Wolfe v. Carter
314 Ga. App. 854
| Ga. Ct. App. | 2012Background
- Wolfe sued Carter for personal injury from a three-car collision in Toombs County on January 13, 2007.
- Wolfe was in a pickup behind Bryant; Rainey followed Wolfe; an unidentified driver U-turned, causing the crash.
- Bryant slowed due to smoky/foggy conditions; Wolfe followed at reduced speed; Rainey slowed as well, all describing poor visibility.
- Carter conducted three prescribed burns near the Highway 341/Aspinall Break Road intersection on January 10–12, 2007, burning about 120 acres total.

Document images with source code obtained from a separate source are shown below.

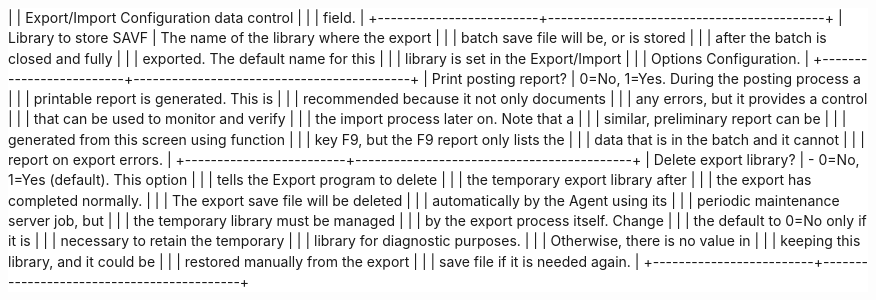 |                         | Export/Import Configuration data control  |
|                         | field.                                    |
+-------------------------+-------------------------------------------+
| Library to store SAVF   | The name of the library where the export  |
|                         | batch save file will be, or is stored     |
|                         | after the batch is closed and fully       |
|                         | exported. The default name for this       |
|                         | library is set in the Export/Import       |
|                         | Options Configuration.                    |
+-------------------------+-------------------------------------------+
| Print posting report?   | 0=No, 1=Yes. During the posting process a |
|                         | printable report is generated. This is    |
|                         | recommended because it not only documents |
|                         | any errors, but it provides a control     |
|                         | that can be used to monitor and verify    |
|                         | the import process later on. Note that a  |
|                         | similar, preliminary report can be        |
|                         | generated from this screen using function |
|                         | key F9, but the F9 report only lists the  |
|                         | data that is in the batch and it cannot   |
|                         | report on export errors.                  |
+-------------------------+-------------------------------------------+
| Delete export library?  | -   0=No, 1=Yes (default). This option    |
|                         |     tells the Export program to delete    |
|                         |     the temporary export library after    |
|                         |     the export has completed normally.    |
|                         |     The export save file will be deleted  |
|                         |     automatically by the Agent using its  |
|                         |     periodic maintenance server job, but  |
|                         |     the temporary library must be managed |
|                         |     by the export process itself. Change  |
|                         |     the default to 0=No only if it is     |
|                         |     necessary to retain the temporary     |
|                         |     library for diagnostic purposes.      |
|                         |     Otherwise, there is no value in       |
|                         |     keeping this library, and it could be |
|                         |     restored manually from the export     |
|                         |     save file if it is needed again.      |
+-------------------------+-------------------------------------------+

- On January 12, Carter extinguished the burn with light smoke remaining; Wolfe alleged the smoke on January 13 originated from Carter’s burn, but no direct proof connected the source.
- The trial court granted summary judgment to Carter, concluding Wolfe did not prove causation or gross negligence under OCGA 12-6-148; Wolfe appealed, and the Georgia Court of Appeals affirmed.
Issues
| Issue | Plaintiff's Argument | Defendant's Argument | Held |
|---|---|---|---|
| Whether there was causation between Carter's burn and the smoke on the highway. | Wolfe contends smoke on the highway linked to Carter's burn. | Carter argues no proof that his burn caused the highway smoke. | No genuine causation issue; summary judgment proper. |
| Whether Carter met OCGA 12-6-148 and whether gross negligence was shown. | Wolfe argues noncompliance or gross negligence. | Carter complied with the statute; no gross negligence shown. | No evidence of noncompliance or gross negligence; summary judgment affirmed. |
Key Cases Cited
- Burnside v. GEICO Gen. Ins. Co., 309 Ga.App. 897 (2011) (summary judgment de novo review; no genuine issue of material fact)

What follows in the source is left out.